Время было послеобеденное, солнце склонилось к западу. Скот шел с поля, подгоняемый ребятишками.
Кругом была живая, свежая, благоухавшая зелень.
В церкви звонили к вечерне.
Скоро в поселке заметили пристававшую барку и куча ребятишек уже толпилась на берегу. Пока причаливали барку, собрались и взрослые. Ефимий Васильевич слыл и в Ельце человеком заметным, а тут был хозяином. Не прошло и четверти часа, как весь поселок собрался на берег. Ефимий Васильевич был весел. Весь его экипаж уже перекрикивался с своими на берегу.
-- Отче, -- обратился хозяин к монаху, -- вон это моя хозяйка, видишь машет платочком, высокая, полная баба в красном сарафане.
Но узнать было мудрено, потому что все бабы были высоки, все были полны и в красных сарафанах. Отец Стефан узнал ее по более дорогому наряду.
-- А это детки твои с нею?
-- Это дочка Аграфена, а то детвора все поменьше. Старшего сына не видно, верно в Ельце по делам.
Спустя некоторое время, отец Стефан и Ефимий Васильевич уже сидели за столом и лакомились разными домашними яствами, запивая домашним медом и привезенною из Таны мальвазией. Дом Ефимия Васильевича был просторный, убранство хорошее; божница с дорогими и старинными иконами, освещенными лампадками, повсюду чистые скатерти. Им прислуживала красивая моложавая хозяйка и ее хорошенькая, молоденькая и шустрая дочка, на которую то и дело поглядывал молодой монах.
-- А где же Василий? -- спрашивал у хозяйки Ефимий Васильевич.

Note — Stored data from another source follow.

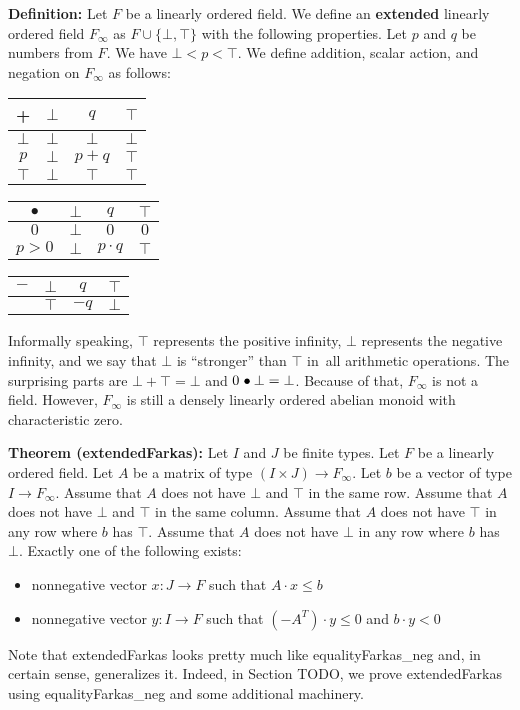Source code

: \documentclass[]{article}
\renewcommand{\.}{\hskip .75pt}
\let\r=\rightarrow
\let\*=\cdot
\begin{document}
\medskip \noindent
\textbf{Definition:}
Let $F$ be a linearly ordered field.
We define an \textbf{extended} linearly ordered field $F_\infty$ as
$F \cup \{ \bot, \top \}$ with the following properties.
Let $p$ and $q$ be numbers from $F$.
We have $\bot < p < \top$.
We define addition, scalar action, and negation on $F_\infty$ as follows:
\begin{center}
	\begin{tabular}{ c || c | c | c | }
		+ & $\bot$ & $q$ & $\top$  \\
		\hline\hline
		$\bot$ & $\bot$ & $\bot$ & $\bot$  \\ 
		\hline
		$p$ & $\bot$ & $p\!+\!q$ & $\top$  \\ 
		\hline
		$\top$ & $\bot$ & $\top$ & $\top$ \\ 
		\hline
	\end{tabular}
	\qquad\qquad\qquad
	\begin{tabular}{ c || c | c | c | }
		$\bullet$ & $\bot$ & $q$ & $\top$  \\
		\hline\hline
		$0$ & $\bot$ & $0$ & $0$  \\ 
		\hline
		$p>0$ & $\bot$ & $p \cdot q$ & $\top$  \\ 
		\hline
	\end{tabular}
	\qquad\qquad\qquad
	\begin{tabular}{ c || c | c | c }
	$-$ & $\bot$ & $q$ & $\top$  \\
	\hline\hline
	& $\top$ & $-q$ & $\bot$  
	\end{tabular}
\end{center}
Informally speaking, $\top$ represents the positive infinity,
$\bot$ represents the negative infinity, and we say that
$\bot$ is ``stronger'' than $\top$ in~all arithmetic operations.
The surprising parts are $\bot + \top = \bot$ and $0 \.\bullet \bot = \bot$.
Because of that, $F_\infty$ is not a field.
However, $F_\infty$ is still a densely linearly ordered abelian monoid
with characteristic zero.

\medskip \noindent
\textbf{Theorem (extendedFarkas):}
Let $I$ and $J$ be finite types.
Let $F$ be a linearly ordered field.
Let $A$ be a matrix of type $(I \times J) \r F_\infty$.
Let $b$ be a vector of type $I \r F_\infty$.
Assume that $A$ does not have $\bot$ and $\top$ in the same row.
Assume that $A$ does not have $\bot$ and $\top$ in the same column.
Assume that $A$ does not have $\top$ in any row where $b$ has $\top$.
Assume that $A$ does not have $\bot$ in any row where $b$ has~$\bot$.
Exactly one of the following exists:
\begin{itemize}
\item nonnegative vector $x : J \r F$ such that $A \* x \le b$
\item nonnegative vector $y : I \r F$ such that $(-A^T) \* y \le 0$ and $b \* y < 0$
\end{itemize}
Note that extendedFarkas looks pretty much like equalityFarkas\_neg and,
in certain sense, generalizes it. Indeed, in Section TODO, we prove
extendedFarkas using equalityFarkas\_neg and some additional machinery.
\end{document}
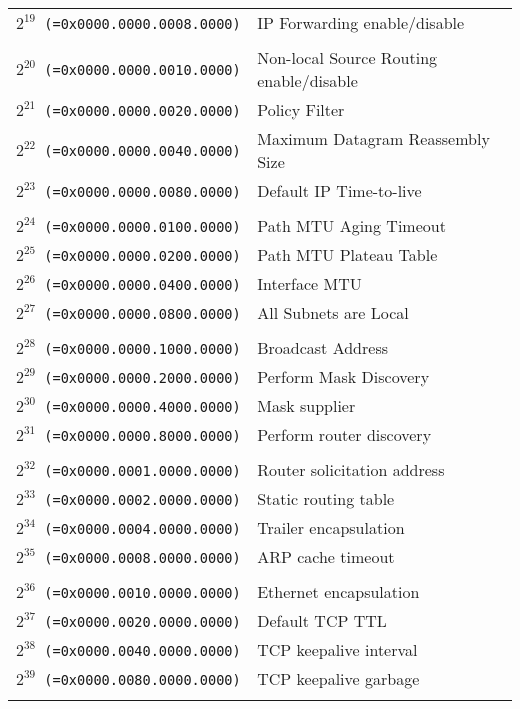 \documentclass[documentation]{subfiles}
\begin{document}
\begin{small}
\begin{longtable}{>{\tt}rl}
        $2^{19}$ (=0x0000.0000.0008.0000) & IP Forwarding enable/disable \\
        \\
        $2^{20}$ (=0x0000.0000.0010.0000) & Non-local Source Routing enable/disable \\
        $2^{21}$ (=0x0000.0000.0020.0000) & Policy Filter \\
        $2^{22}$ (=0x0000.0000.0040.0000) & Maximum Datagram Reassembly Size \\
        $2^{23}$ (=0x0000.0000.0080.0000) & Default IP Time-to-live \\
        \\
        $2^{24}$ (=0x0000.0000.0100.0000) & Path MTU Aging Timeout \\
        $2^{25}$ (=0x0000.0000.0200.0000) & Path MTU Plateau Table \\
        $2^{26}$ (=0x0000.0000.0400.0000) & Interface MTU \\
        $2^{27}$ (=0x0000.0000.0800.0000) & All Subnets are Local \\
        \\
        $2^{28}$ (=0x0000.0000.1000.0000) & Broadcast Address \\
        $2^{29}$ (=0x0000.0000.2000.0000) & Perform Mask Discovery \\
        $2^{30}$ (=0x0000.0000.4000.0000) & Mask supplier \\
        $2^{31}$ (=0x0000.0000.8000.0000) & Perform router discovery \\
        \\
        $2^{32}$ (=0x0000.0001.0000.0000) & Router solicitation address \\
        $2^{33}$ (=0x0000.0002.0000.0000) & Static routing table \\
        $2^{34}$ (=0x0000.0004.0000.0000) & Trailer encapsulation \\
        $2^{35}$ (=0x0000.0008.0000.0000) & ARP cache timeout \\
        \\
        $2^{36}$ (=0x0000.0010.0000.0000) & Ethernet encapsulation \\
        $2^{37}$ (=0x0000.0020.0000.0000) & Default TCP TTL \\
        $2^{38}$ (=0x0000.0040.0000.0000) & TCP keepalive interval \\
        $2^{39}$ (=0x0000.0080.0000.0000) & TCP keepalive garbage \\
        \\

\end{longtable}
\end{small}
\end{document}
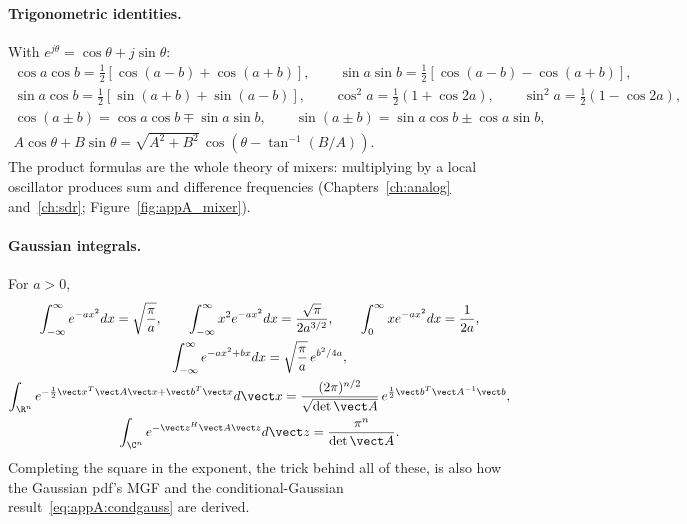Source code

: \paragraph{Trigonometric identities.} With $e^{j\theta}=\cos\theta+j\sin\theta$:
\begin{gather}
\cos a\cos b=\tfrac12[\cos(a-b)+\cos(a+b)],\qquad \sin a\sin b=\tfrac12[\cos(a-b)-\cos(a+b)],\\
\sin a\cos b=\tfrac12[\sin(a+b)+\sin(a-b)],\qquad \cos^2a=\tfrac12(1+\cos2a),\qquad \sin^2a=\tfrac12(1-\cos2a),\\
\cos(a\pm b)=\cos a\cos b\mp\sin a\sin b,\qquad \sin(a\pm b)=\sin a\cos b\pm\cos a\sin b,\\
A\cos\theta+B\sin\theta=\sqrt{A^2+B^2}\,\cos(\theta-\tan^{-1}(B/A)).
\end{gather}
The product formulas are the whole theory of mixers: multiplying by a local oscillator produces
sum and difference frequencies (Chapters~\ref{ch:analog} and~\ref{ch:sdr};
Figure~\ref{fig:appA_mixer}).


\paragraph{Gaussian integrals.} For $a>0$,
\begin{gather}
\int_{-\infty}^{\infty}e^{-ax^2}dx=\sqrt{\frac\pi a},\qquad
\int_{-\infty}^{\infty}x^2e^{-ax^2}dx=\frac{\sqrt\pi}{2a^{3/2}},\qquad
\int_0^\infty xe^{-ax^2}dx=\frac1{2a},\\
\int_{-\infty}^{\infty}e^{-ax^2+bx}dx=\sqrt{\frac\pi a}\,e^{b^2/4a},\\
\int_{\R^n}e^{-\frac12\vect x^T\vect A\vect x+\vect b^T\vect x}d\vect x=\frac{(2\pi)^{n/2}}{\sqrt{\det\vect A}}\,e^{\frac12\vect b^T\vect A^{-1}\vect b},\\
\int_{\C^n}e^{-\vect z^H\vect A\vect z}d\vect z=\frac{\pi^n}{\det\vect A}.
\end{gather}
Completing the square in the exponent, the trick behind all of these, is also how the Gaussian
pdf's MGF and the conditional-Gaussian result~\eqref{eq:appA:condgauss} are derived.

-- Поехал, Ефим Васильевич, в Елец, купить что нужно к приему гостей, что на праздник прибудут; да и для службы, что требуется.
-- Это хорошо. Он у меня парень бедовый; все знает, что и как надо, -- добавил Ефимий Васильевич, обращаясь к монаху. -- Ну, а кто у нас будет, кого приглашали? Не забыли ли кого?

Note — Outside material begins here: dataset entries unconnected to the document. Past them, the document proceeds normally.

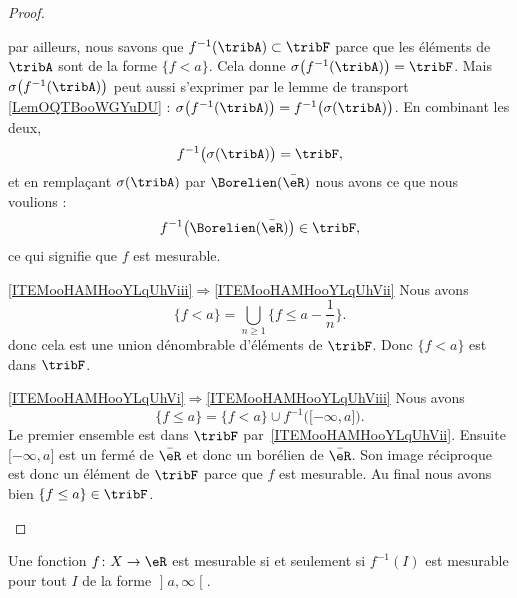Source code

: \begin{proof}
\begin{subproof}
        par ailleurs, nous savons que \( f^{-1}(\tribA)\subset\tribF\) parce que les éléments de \( \tribA\) sont de la forme \( \{ f<a \}\). Cela donne \( \sigma\big( f^{-1}(\tribA) \big)=\tribF\). Mais \( \sigma\big( f^{-1}(\tribA) \big)\) peut aussi s'exprimer par le lemme de transport \ref{LemOQTBooWGYuDU} : \( \sigma\big( f^{-1}(\tribA) \big)=f^{-1}\big( \sigma(\tribA) \big)\). En combinant les deux,
        \begin{equation}
            f^{-1}\big( \sigma(\tribA) \big)=\tribF,
        \end{equation}
        et en remplaçant \( \sigma(\tribA)\) par \( \Borelien(\bar \eR)\) nous avons ce que nous voulions :
        \begin{equation}
            f^{-1}\big( \Borelien(\bar\eR) \big)\in\tribF,
        \end{equation}
        ce qui signifie que \( f\) est mesurable.
        \item[\ref{ITEMooHAMHooYLqUhViii}\( \Rightarrow\)\ref{ITEMooHAMHooYLqUhVii}]
            Nous avons
            \begin{equation}
                \{ f<a \}=\bigcup_{n\geq 1}\{ f\leq a-\frac{1}{ n } \}.
            \end{equation}
            donc cela est une union dénombrable d'éléments de \( \tribF\). Donc \( \{ f<a \}\) est dans \( \tribF\).
        \item[\ref{ITEMooHAMHooYLqUhVi}\( \Rightarrow\)\ref{ITEMooHAMHooYLqUhViii}]
            Nous avons
            \begin{equation}
                \{ f\leq a \}=\{ f<a \}\cup f^{-1}\big( \mathopen[ -\infty , a \mathclose] \big).
            \end{equation}
            Le premier ensemble est dans \( \tribF\) par~\ref{ITEMooHAMHooYLqUhVii}. Ensuite \( \mathopen[ -\infty , a \mathclose]\) est un fermé de \( \bar \eR\) et donc un borélien de \( \bar \eR\). Son image réciproque est donc un élément de \( \tribF\) parce que \( f\) est mesurable. Au final nous avons bien \( \{ f\leq a \}\in\tribF\).
    \end{subproof}
\end{proof}

\begin{lemma}   \label{LemFOlheqw}
    Une fonction \( f\colon X\to \eR\) est mesurable si et seulement si \( f^{-1}(I)\) est mesurable pour tout \( I\) de la forme \( \mathopen] a , \infty \mathclose[\).
\end{lemma}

-- Уж и позабыли! Без тебя так вот и шагу ступить не сумеем!
-- Вот, и не так сказал, да я пошутил, -- весело засмеялся Ефимий Васильевич. -- А что, отец, мальвазия хороша? У Луканоса брал.
-- У него все хорошо.
При этом монах с видом знатока попробовал вина и одобрительно кивнул головой.
-- Так ты, Демьяновна, скажи, кто у нас будет?
-- Будет, конечно, отец архимандрит.
-- Так. Это уже голова торжеству. Ну-ка, отец Стефан, еще твою стопку, потому у нас так, кто не допивает, тому доливают. Дальше?
-- Наш батюшка отец Андрей с причтом и приглашенными батюшками для сослужения архимандриту.
-- Кто же именно? Хороша мальвазия, отче; после твоей похвалы еще вкусней показалась. А ну-ка, Демьяновна, попробуй -- хороша! Ну-ка, Грушенька, и ты; винцо в пору бабам и девицам.
Демьяновна весьма охотно опорожнила стопку, для приличия покривилась и с поклоном возвратила назад. Груша пригубила, сморщилась и заметила:
-- И сладкое, и душистое, только крепковатое...
-- Это от непривычки, -- заметил отец Стефан, -- ваш мед не слабее будет.
-- Ну, ну, Демьяновна, докладывай, продолжай, -- обратился Ефимий Васильевич к жене весело.
-- Да. Так батюшек сослужащих. Отца протопопа...
-- Хорошо. Это наш главный елецкий батюшка; сердечный, святой жизни человек, -- заметил Ефимий Васильевич, обращаясь к монаху.
-- Отец Николай из Успения и дьякон тоже оттуда.
-- Ну, это народ того... ну, да ничего, тоже духовный чин имеют.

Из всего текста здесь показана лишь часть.